## Collected data
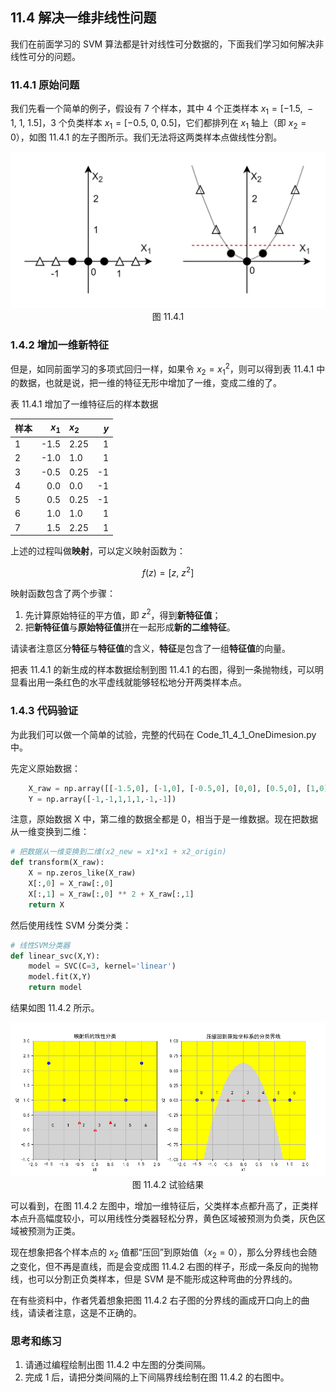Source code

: 
## 11.4 解决一维非线性问题

我们在前面学习的 SVM 算法都是针对线性可分数据的，下面我们学习如何解决非线性可分的问题。

### 11.4.1 原始问题

我们先看一个简单的例子，假设有 7 个样本，其中 4 个正类样本 $x_{1}=[-1.5,\ -1,\ 1,\ 1.5]$，3 个负类样本 $x_{1}=[-0.5,\ 0,\ 0.5]$，它们都排列在 $x_{1}$ 轴上（即 $x_{2}=0$），如图 11.4.1 的左子图所示。我们无法将这两类样本点做线性分割。

<img src="./images/11-4-1.png" />

<center>图 11.4.1 </center>

### 1.4.2 增加一维新特征

但是，如同前面学习的多项式回归一样，如果令 $x_{2}=x_{1}^2$，则可以得到表 11.4.1 中的数据，也就是说，把一维的特征无形中增加了一维，变成二维的了。

表 11.4.1 增加了一维特征后的样本数据

|样本|$x_{1}$|$x_{2}$|$y$|
|--|--:|:--|--:|
|1|-1.5|2.25|1|
|2|-1.0|1.0|1|
|3|-0.5|0.25|-1|
|4|0.0|0.0|-1|
|5|0.5|0.25|-1|
|6|1.0|1.0|1|
|7|1.5|2.25|1|

上述的过程叫做**映射**，可以定义映射函数为：

$$
f(z)=[z,\ z^2] \tag{11.4.1}
$$

映射函数包含了两个步骤：
1. 先计算原始特征的平方值，即 $z^2$，得到**新特征值**；
2. 把**新特征值**与**原始特征值**拼在一起形成**新的二维特征**。

请读者注意区分**特征**与**特征值**的含义，**特征**是包含了一组**特征值**的向量。

把表 11.4.1 的新生成的样本数据绘制到图 11.4.1 的右图，得到一条抛物线，可以明显看出用一条红色的水平虚线就能够轻松地分开两类样本点。

### 1.4.3 代码验证

为此我们可以做一个简单的试验，完整的代码在 Code_11_4_1_OneDimesion.py 中。

先定义原始数据：

```python
    X_raw = np.array([[-1.5,0], [-1,0], [-0.5,0], [0,0], [0.5,0], [1,0], [1.5,0]])
    Y = np.array([-1,-1,1,1,1,-1,-1])
```
注意，原始数据 X 中，第二维的数据全都是 0，相当于是一维数据。现在把数据从一维变换到二维：

```python
# 把数据从一维变换到二维(x2_new = x1*x1 + x2_origin)
def transform(X_raw):
    X = np.zeros_like(X_raw)
    X[:,0] = X_raw[:,0]
    X[:,1] = X_raw[:,0] ** 2 + X_raw[:,1]
    return X
```

然后使用线性 SVM 分类分类：

```python
# 线性SVM分类器
def linear_svc(X,Y):
    model = SVC(C=3, kernel='linear')
    model.fit(X,Y)
    return model
```

结果如图 11.4.2 所示。

<img src="./images/11-4-2.png" />

<center>图 11.4.2 试验结果</center>

可以看到，在图 11.4.2 左图中，增加一维特征后，父类样本点都升高了，正类样本点升高幅度较小，可以用线性分类器轻松分界，黄色区域被预测为负类，灰色区域被预测为正类。

现在想象把各个样本点的 $x_{2}$ 值都“压回”到原始值（$x_{2}=0$），那么分界线也会随之变化，但不再是直线，而是会变成图 11.4.2 右图的样子，形成一条反向的抛物线，也可以分割正负类样本，但是 SVM 是不能形成这种弯曲的分界线的。

在有些资料中，作者凭着想象把图 11.4.2 右子图的分界线的画成开口向上的曲线，请读者注意，这是不正确的。



### 思考和练习

1. 请通过编程绘制出图 11.4.2 中左图的分类间隔。
2. 完成 1 后，请把分类间隔的上下间隔界线绘制在图 11.4.2 的右图中。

## What you will do
The answer is the line with "然后使用线性 SVM 分类分类：" plus every line after it to the last line of the entries above, copied exactly and with no other lines.

## Solution for this problem
然后使用线性 SVM 分类分类：

```python
# 线性SVM分类器
def linear_svc(X,Y):
    model = SVC(C=3, kernel='linear')
    model.fit(X,Y)
    return model
```

结果如图 11.4.2 所示。

<img src="./images/11-4-2.png" />

<center>图 11.4.2 试验结果</center>

可以看到，在图 11.4.2 左图中，增加一维特征后，父类样本点都升高了，正类样本点升高幅度较小，可以用线性分类器轻松分界，黄色区域被预测为负类，灰色区域被预测为正类。

现在想象把各个样本点的 $x_{2}$ 值都“压回”到原始值（$x_{2}=0$），那么分界线也会随之变化，但不再是直线，而是会变成图 11.4.2 右图的样子，形成一条反向的抛物线，也可以分割正负类样本，但是 SVM 是不能形成这种弯曲的分界线的。

在有些资料中，作者凭着想象把图 11.4.2 右子图的分界线的画成开口向上的曲线，请读者注意，这是不正确的。



### 思考和练习

1. 请通过编程绘制出图 11.4.2 中左图的分类间隔。
2. 完成 1 后，请把分类间隔的上下间隔界线绘制在图 11.4.2 的右图中。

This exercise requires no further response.